I wanted to start off by saying I had planned a specific writing for today but well as you can remember every time I start to plan, the plan changes. So In true form of the respect i have for the initial writing topic I want to take a pause. I am recognizing that I owe the next topic its own special focus in my mind and my writing.
Today is a push through it day. It is the lull in the wind, leaves all fallen to the ground, dreary clouds kind of day. On top of the ominous weather conditions I am coming down with a cold and it is zapping my complete energy. I had resolved to take to the bed for the day when I realized that no one but myself was accountable to take that step and be productive. So here i am, my version of productive lol.
I think I want to deem this as a self love day. A day that I am recognizing that my body and mind are calling out to me for some much needed rest, to recuperate. Don’t get me wrong I don’t feel like I’m on death doorsteps but I do feel very aware of what is happening and the growth I have come to love that endures through these difficult days.

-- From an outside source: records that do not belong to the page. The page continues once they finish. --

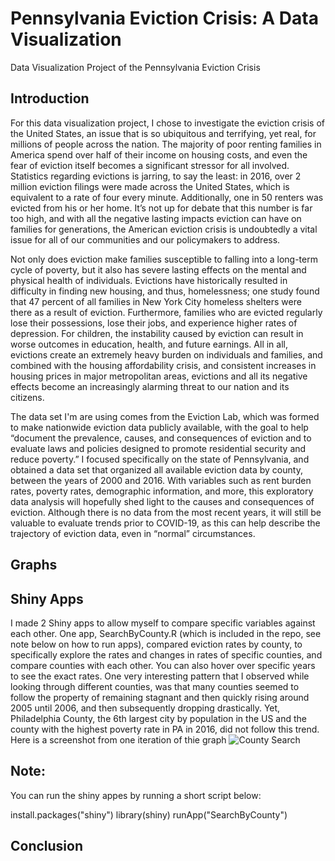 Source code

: # Pennsylvania Eviction Crisis: A Data Visualization
Data Visualization Project of the Pennsylvania Eviction Crisis

## Introduction
For this data visualization project, I chose to investigate the eviction crisis of the United States, an issue that is so ubiquitous and terrifying, yet real, for millions of people across the nation. The majority of poor renting families in America spend over half of their income on housing costs, and even the fear of eviction itself becomes a significant stressor for all involved. Statistics regarding evictions is jarring, to say the least: in 2016, over 2 million eviction filings were made across the United States, which is equivalent to a rate of four every minute. Additionally, one in 50 renters was evicted from his or her home. It’s not up for debate that this number is far too high, and with all the negative lasting impacts eviction can have on families for generations, the American eviction crisis is undoubtedly a vital issue for all of our communities and our policymakers to address. 

Not only does eviction make families susceptible to falling into a long-term cycle of poverty, but it also has severe lasting effects on the mental and physical health of individuals. Evictions have historically resulted in difficulty in finding new housing, and thus, homelessness; one study found that 47 percent of all families in New York City homeless shelters were there as a result of eviction. Furthermore, families who are evicted regularly lose their possessions, lose their jobs, and experience higher rates of depression. For children, the instability caused by eviction can result in worse outcomes in education, health, and future earnings. All in all, evictions create an extremely heavy burden on individuals and families, and combined with the housing affordability crisis, and consistent increases in housing prices in major metropolitan areas, evictions and all its negative effects become an increasingly alarming threat to our nation and its citizens. 

The data set I'm are using comes from the Eviction Lab, which was formed to make nationwide eviction data publicly available, with the goal to help “document the prevalence, causes, and consequences of eviction and to evaluate laws and policies designed to promote residential security and reduce poverty.” I focused specifically on the state of Pennsylvania, and obtained a data set that organized all available eviction data by county, between the years of 2000 and 2016. With variables such as rent burden rates, poverty rates, demographic information, and more, this exploratory data analysis will hopefully shed light to the causes and consequences of eviction. Although there is no data from the most recent years, it will still be valuable to evaluate trends prior to COVID-19, as this can help describe the trajectory of eviction data, even in “normal” circumstances.

## Graphs

## Shiny Apps

I made 2 Shiny apps to allow myself to compare specific variables against each other. One app, SearchByCounty.R (which is included in the repo, see note below on how to run apps), compared eviction rates by county, to specifically explore the rates and changes in rates of specific counties, and compare counties with each other. You can also hover over specific years to see the exact rates. One very interesting pattern that I observed while looking through different counties, was that many counties seemed to follow the property of remaining stagnant and then quickly rising around 2005 until 2006, and then subsequently dropping drastically. Yet, Philadelphia County, the 6th largest city by population in the US and the county with the highest poverty rate in PA in 2016, did not follow this trend. Here is a screenshot from one iteration of thie graph
![County Search](Shinyline.png)

## Note:
You can run the shiny appes by running a short script below:

  install.packages("shiny")
  library(shiny)
  runApp("SearchByCounty")

## Conclusion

Expectations are often thrown out the window on these days or if they don’t they should be. When your body starts to feel abnormal to the point of physical pain, you need to listen to it. Our bodies call out to us whether through indigestion to bad dreams…they are constantly talking. The talking in my body is saying “Shari….its ok to just be rest today.”
Though nothing today is prolific by any means I just need to document for the days that I am struggling to see the light at the end of the tunnel to just stop and let go. What is meant to be will happen, you will face it and time will go on. I do not need to worry about the outcome of every facet of my life. I need to stop measuring my success to the success of the norm..I am anything but norm.
I would have never stopped to realize I was internalizing so much because I never valued myself. Today I value myself I an pushing through what feels like fingers that weigh 10 pounds each…..but I’m doing it.
I am fighting everything in my head that is playing fetch with the dog while a squirrel walks up. I am just very tired. But I am doing it.